It is evident that the most vulnerable populations effected by chlorine exposure include children, lifeguards and elite swimmers. The exposure to chlorination by-products affects their upper and lower respiratory systems leading to either acute or chronic conditions such as asthma. In a 2006 study, research suggested that regular indoor pool attendance beginning at an early age in life could promote the development of asthma (Spivey, 2006). The main route of exposure to chemicals inducing a respiratory reaction occurs from the inhalation of aerosols that are actively floating in the air on the surface of the water. In order to reduce the burden placed on the body, the best way to reduce exposure is through avoidance and prevention.
The most recent studies conducted on adverse health effects of chlorine use in indoor swimming pools obtained a collection of accurate findings. The use of the data collected from association studies illustrated the relationship between the rate of exposure to chlorine and the prevalence of upper and lower respiratory symptoms. A positive correlation was shown between exposure to chlorine and the prevalence of childhood asthma in a 2007 study, in which more than 180,000 individuals participated (Nickmilder & Bernard, 2007). However, the unknown strength of the correlation cannot allow a conclusion on childhood asthma and other subsequent respiratory conditions to directly link to an increased exposure to chlorine. Studies suggest that further research is required to assess the relationship of exposure to chlorine and its adverse health effects.
Government agencies, such as Health Canada, set regulations for the mechanical and chemical maintenance of public swimming pools (Health Canada, 2009). These guidelines are needed in order to ensure the safety of both pool users and staff (Voisin & Bernard, 2008). Regulations set forth in public pools, include maintaining safe water quality, such as disinfectant and pH level, and filtration systems. Additionally, the proper use of handling chemicals, testing equipment following pool log documentation and routine inspection are critical for safety (Health Canada, 2009; Voisin & Bernard, 2008). Violations to swimming pools from routine inspection, which threaten public health, should be temporarily closed until proper guidelines are adhered to.
Children, elite swimmers, lifeguards and employees of indoor swimming pools are at the highest risk for developing respiratory conditions, such as asthma, due to their increased exposure to chlorine. The use of chlorine continues to be the main source for water disinfection, but the formation of disinfectant by-products such as chloramines from chlorine and organic substances proves to be hazardous to health. Poor ventilation in swimming pools, the production of chloramines and mouth breathing from swimmers are all contributing factors to the development of upper and lower respiratory conditions.

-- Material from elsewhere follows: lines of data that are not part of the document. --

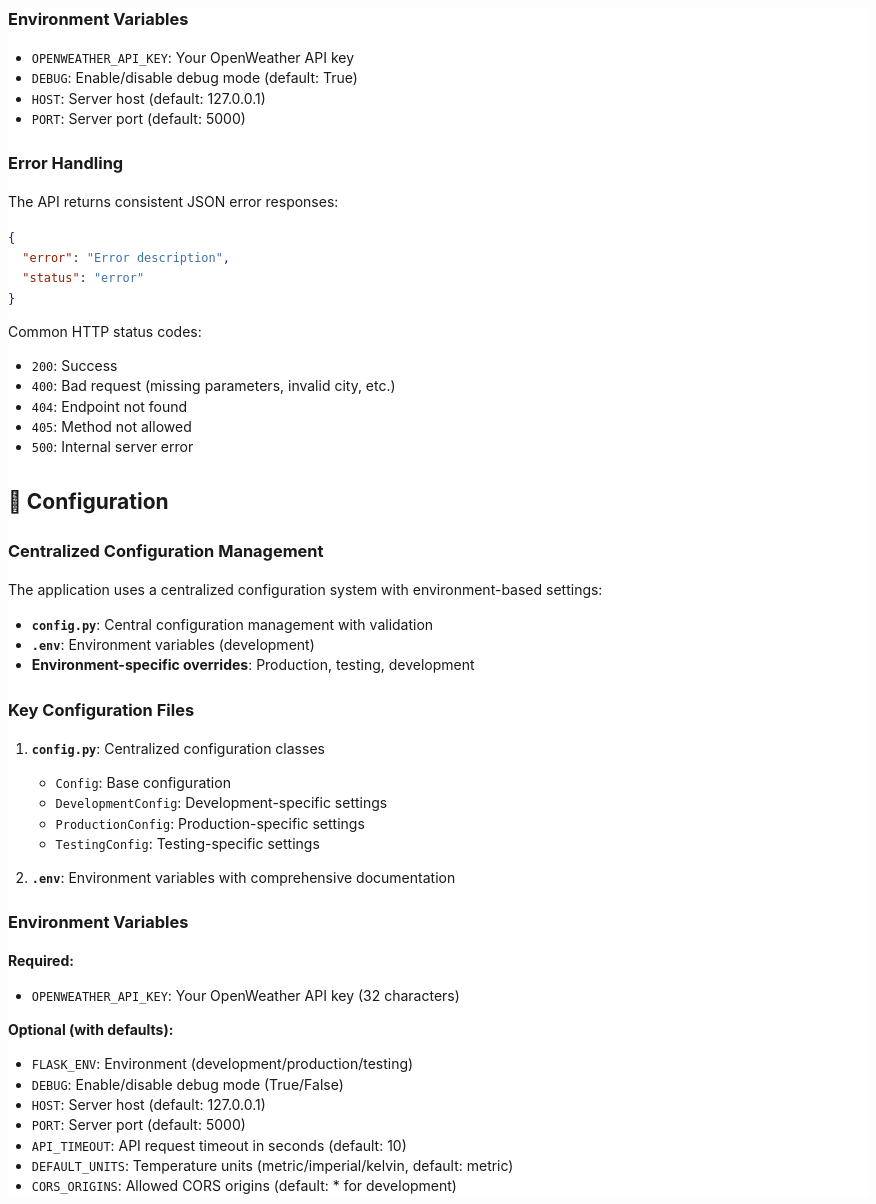 ### Environment Variables
- `OPENWEATHER_API_KEY`: Your OpenWeather API key
- `DEBUG`: Enable/disable debug mode (default: True)
- `HOST`: Server host (default: 127.0.0.1)
- `PORT`: Server port (default: 5000)

### Error Handling
The API returns consistent JSON error responses:
```json
{
  "error": "Error description",
  "status": "error"
}
```

Common HTTP status codes:
- `200`: Success
- `400`: Bad request (missing parameters, invalid city, etc.)
- `404`: Endpoint not found
- `405`: Method not allowed
- `500`: Internal server error

## 🔧 Configuration

### Centralized Configuration Management

The application uses a centralized configuration system with environment-based settings:

- **`config.py`**: Central configuration management with validation
- **`.env`**: Environment variables (development)
- **Environment-specific overrides**: Production, testing, development

### Key Configuration Files

1. **`config.py`**: Centralized configuration classes
   - `Config`: Base configuration
   - `DevelopmentConfig`: Development-specific settings
   - `ProductionConfig`: Production-specific settings
   - `TestingConfig`: Testing-specific settings

2. **`.env`**: Environment variables with comprehensive documentation

### Environment Variables

**Required:**
- `OPENWEATHER_API_KEY`: Your OpenWeather API key (32 characters)

**Optional (with defaults):**
- `FLASK_ENV`: Environment (development/production/testing)
- `DEBUG`: Enable/disable debug mode (True/False)
- `HOST`: Server host (default: 127.0.0.1)
- `PORT`: Server port (default: 5000)
- `API_TIMEOUT`: API request timeout in seconds (default: 10)
- `DEFAULT_UNITS`: Temperature units (metric/imperial/kelvin, default: metric)
- `CORS_ORIGINS`: Allowed CORS origins (default: * for development)
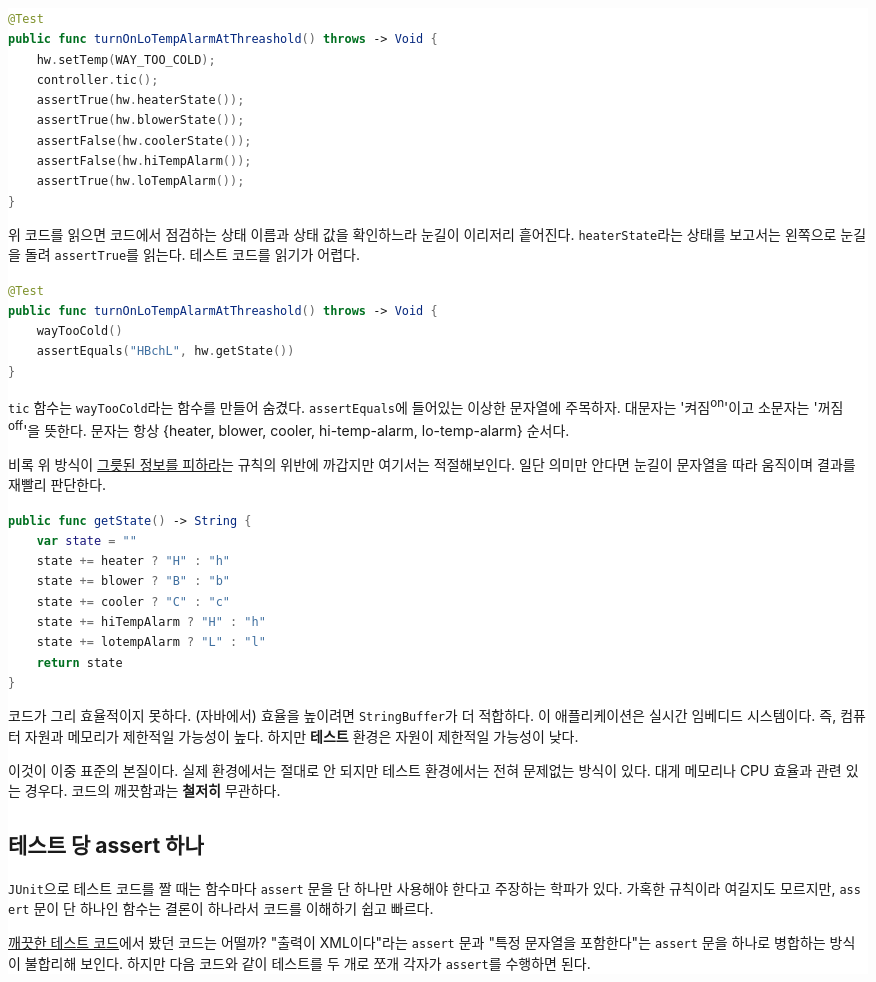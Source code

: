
 ```swift
@Test
public func turnOnLoTempAlarmAtThreashold() throws -> Void {
    hw.setTemp(WAY_TOO_COLD); 
    controller.tic(); 
    assertTrue(hw.heaterState());   
    assertTrue(hw.blowerState()); 
    assertFalse(hw.coolerState()); 
    assertFalse(hw.hiTempAlarm());       
    assertTrue(hw.loTempAlarm());
}
```

위 코드를 읽으면 코드에서 점검하는 상태 이름과 상태 값을 확인하느라 눈길이 이리저리 흩어진다. `heaterState`라는 상태를 보고서는 왼쪽으로 눈길을 돌려 `assertTrue`를 읽는다. 테스트 코드를 읽기가 어렵다.

```swift
@Test
public func turnOnLoTempAlarmAtThreashold() throws -> Void {
    wayTooCold()
    assertEquals("HBchL", hw.getState())
}
```

`tic` 함수는 `wayTooCold`라는 함수를 만들어 숨겼다. `assertEquals`에 들어있는 이상한 문자열에 주목하자. 대문자는 '켜짐<sup>on</sup>'이고 소문자는 '꺼짐<sup>off</sup>'을 뜻한다. 문자는 항상 {heater, blower, cooler, hi-temp-alarm, lo-temp-alarm} 순서다.

비록 위 방식이 [그릇된 정보를 피하라](./chapter2.md#그릇된-정보를-피하라)는 규칙의 위반에 까갑지만 여기서는 적절해보인다. 일단 의미만 안다면 눈길이 문자열을 따라 움직이며 결과를 재빨리 판단한다.

```swift
public func getState() -> String {
    var state = ""
    state += heater ? "H" : "h"
    state += blower ? "B" : "b"
    state += cooler ? "C" : "c"
    state += hiTempAlarm ? "H" : "h"
    state += lotempAlarm ? "L" : "l"
    return state
}
```

코드가 그리 효율적이지 못하다. (자바에서) 효율을 높이려면 `StringBuffer`가 더 적합하다. 이 애플리케이션은 실시간 임베디드 시스템이다. 즉, 컴퓨터 자원과 메모리가 제한적일 가능성이 높다. 하지만 **테스트** 환경은 자원이 제한적일 가능성이 낮다.

이것이 이중 표준의 본질이다. 실제 환경에서는 절대로 안 되지만 테스트 환경에서는 전혀 문제없는 방식이 있다. 대게 메모리나 CPU 효율과 관련 있는 경우다. 코드의 깨끗함과는 **철저히** 무관하다.

## 테스트 당 assert 하나

`JUnit`으로 테스트 코드를 짤 때는 함수마다 `assert` 문을 단 하나만 사용해야 한다고 주장하는 학파가 있다. 가혹한 규칙이라 여길지도 모르지만, `assert` 문이 단 하나인 함수는 결론이 하나라서 코드를 이해하기 쉽고 빠르다.

[깨끗한 테스트 코드](#깨끗한-테스트-코드)에서 봤던 코드는 어떨까? "출력이 XML이다"라는 `assert` 문과 "특정 문자열을 포함한다"는 `assert` 문을 하나로 병합하는 방식이 불합리해 보인다. 하지만 다음 코드와 같이 테스트를 두 개로 쪼개 각자가 `assert`를 수행하면 된다.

Scientific research indicates that the early onset of asthma is associated with exposure to chlorinated swimming pools; however, more research needs to be conducted on the link between exposure and other health risks. Allergies and bronchitis are two health conditions that have yet to be linked to exposure from chlorinated swimming pools. In order to reduce the strain on the health care system and health professionals, funding for additional research needs to be provided. With further research, individuals will be able to determine at what level of exposure a specific health condition occurs. Furthermore, it will allow the ability to link a condition with the individual’s involvement in swimming.
In order to reduce health hazards related to exposure from indoor swimming pools, actions by individuals, communities, governments and industries need to occur. At the individual level, there needs to be increased education and awareness about the effects of chlorine from indoor swimming pools on the body. Communities need to work with one another to advocate for policies and preventative strategies that the government would implement in the future. At the industrial level, substitution of water disinfectants that would decrease heath risks for the vulnerable populations need to be further researched. Bromination, which has several similar properties to chlorine, is an alternative method for water disinfectants.